-- Saved entries --
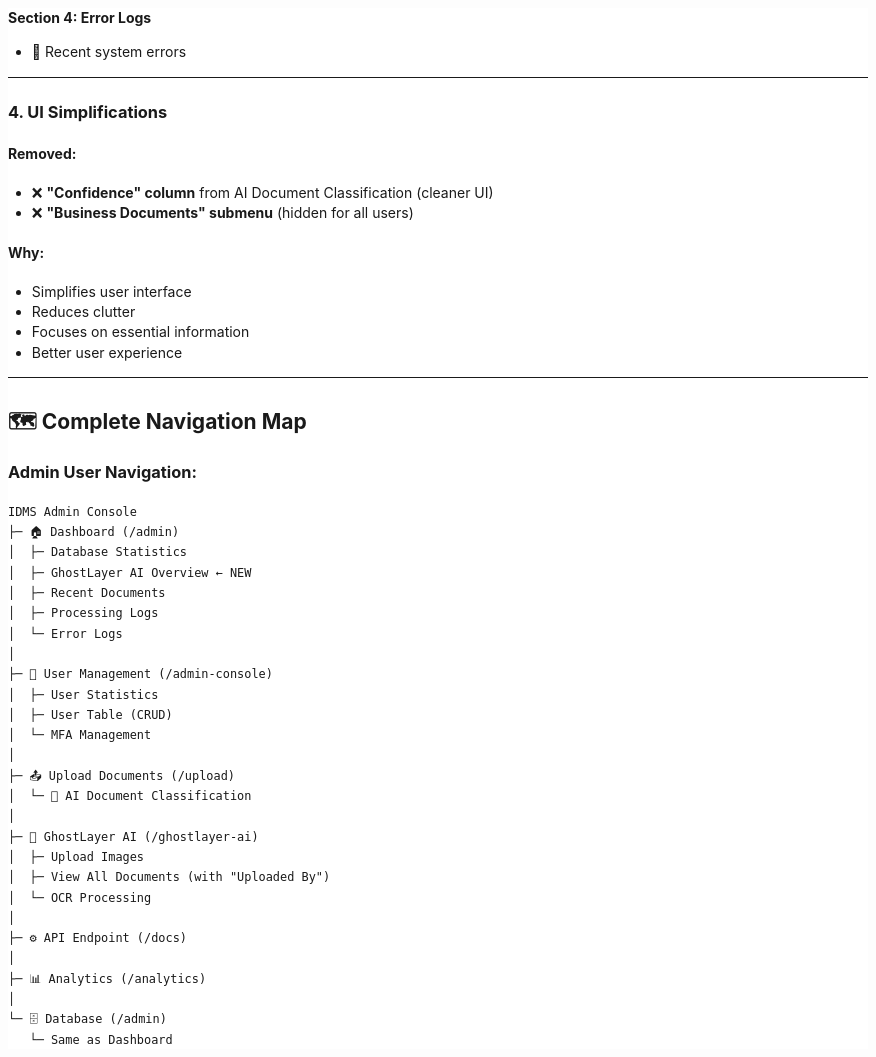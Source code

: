 **Section 4: Error Logs**
- 🚨 Recent system errors

---

### **4. UI Simplifications**

#### **Removed:**
- ❌ **"Confidence" column** from AI Document Classification (cleaner UI)
- ❌ **"Business Documents" submenu** (hidden for all users)

#### **Why:**
- Simplifies user interface
- Reduces clutter
- Focuses on essential information
- Better user experience

---

## 🗺️ Complete Navigation Map

### **Admin User Navigation:**
```
IDMS Admin Console
├─ 🏠 Dashboard (/admin)
│  ├─ Database Statistics
│  ├─ GhostLayer AI Overview ← NEW
│  ├─ Recent Documents
│  ├─ Processing Logs
│  └─ Error Logs
│
├─ 👥 User Management (/admin-console)
│  ├─ User Statistics
│  ├─ User Table (CRUD)
│  └─ MFA Management
│
├─ 📤 Upload Documents (/upload)
│  └─ 🧠 AI Document Classification
│
├─ 🤖 GhostLayer AI (/ghostlayer-ai)
│  ├─ Upload Images
│  ├─ View All Documents (with "Uploaded By")
│  └─ OCR Processing
│
├─ ⚙️ API Endpoint (/docs)
│
├─ 📊 Analytics (/analytics)
│
└─ 🗄️ Database (/admin)
   └─ Same as Dashboard
```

-- TRY IT --
Of the lines in the data above, some may include the word "Navigation"; state how many, with no added words.

-- SOLUTION FOR THIS EXERCISE --
2